Brief — Single out the lines of the material that contain "README" and copy them.

Data records —
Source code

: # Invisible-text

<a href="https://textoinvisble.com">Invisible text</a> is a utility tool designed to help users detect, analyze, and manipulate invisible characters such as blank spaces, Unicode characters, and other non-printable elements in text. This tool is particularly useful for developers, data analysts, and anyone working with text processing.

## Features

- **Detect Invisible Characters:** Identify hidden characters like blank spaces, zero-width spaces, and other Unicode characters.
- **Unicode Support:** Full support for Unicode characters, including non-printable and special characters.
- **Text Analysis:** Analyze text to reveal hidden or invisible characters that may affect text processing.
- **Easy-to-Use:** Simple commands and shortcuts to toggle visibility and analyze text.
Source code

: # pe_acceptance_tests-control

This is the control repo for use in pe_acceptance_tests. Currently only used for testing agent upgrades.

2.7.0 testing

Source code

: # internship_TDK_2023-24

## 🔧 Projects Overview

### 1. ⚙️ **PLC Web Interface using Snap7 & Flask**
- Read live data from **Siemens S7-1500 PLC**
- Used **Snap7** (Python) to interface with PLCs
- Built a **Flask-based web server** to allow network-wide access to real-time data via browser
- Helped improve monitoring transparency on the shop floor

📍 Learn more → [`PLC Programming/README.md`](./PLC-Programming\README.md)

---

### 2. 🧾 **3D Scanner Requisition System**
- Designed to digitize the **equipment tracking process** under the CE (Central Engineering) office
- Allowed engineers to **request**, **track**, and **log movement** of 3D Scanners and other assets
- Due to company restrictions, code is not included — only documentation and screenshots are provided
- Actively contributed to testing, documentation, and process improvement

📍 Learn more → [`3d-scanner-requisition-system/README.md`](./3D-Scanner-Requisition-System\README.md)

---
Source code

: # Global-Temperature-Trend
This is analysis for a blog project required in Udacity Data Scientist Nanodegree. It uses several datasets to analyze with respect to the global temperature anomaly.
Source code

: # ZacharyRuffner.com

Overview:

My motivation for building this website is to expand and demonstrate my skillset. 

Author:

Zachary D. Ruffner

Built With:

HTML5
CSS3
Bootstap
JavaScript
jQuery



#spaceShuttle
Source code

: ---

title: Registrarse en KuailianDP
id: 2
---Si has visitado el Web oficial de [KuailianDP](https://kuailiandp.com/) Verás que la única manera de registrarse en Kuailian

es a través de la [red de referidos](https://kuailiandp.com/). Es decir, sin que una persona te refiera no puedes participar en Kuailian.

Solution for this task —
📍 Learn more → [`PLC Programming/README.md`](./PLC-Programming\README.md)
📍 Learn more → [`3d-scanner-requisition-system/README.md`](./3D-Scanner-Requisition-System\README.md)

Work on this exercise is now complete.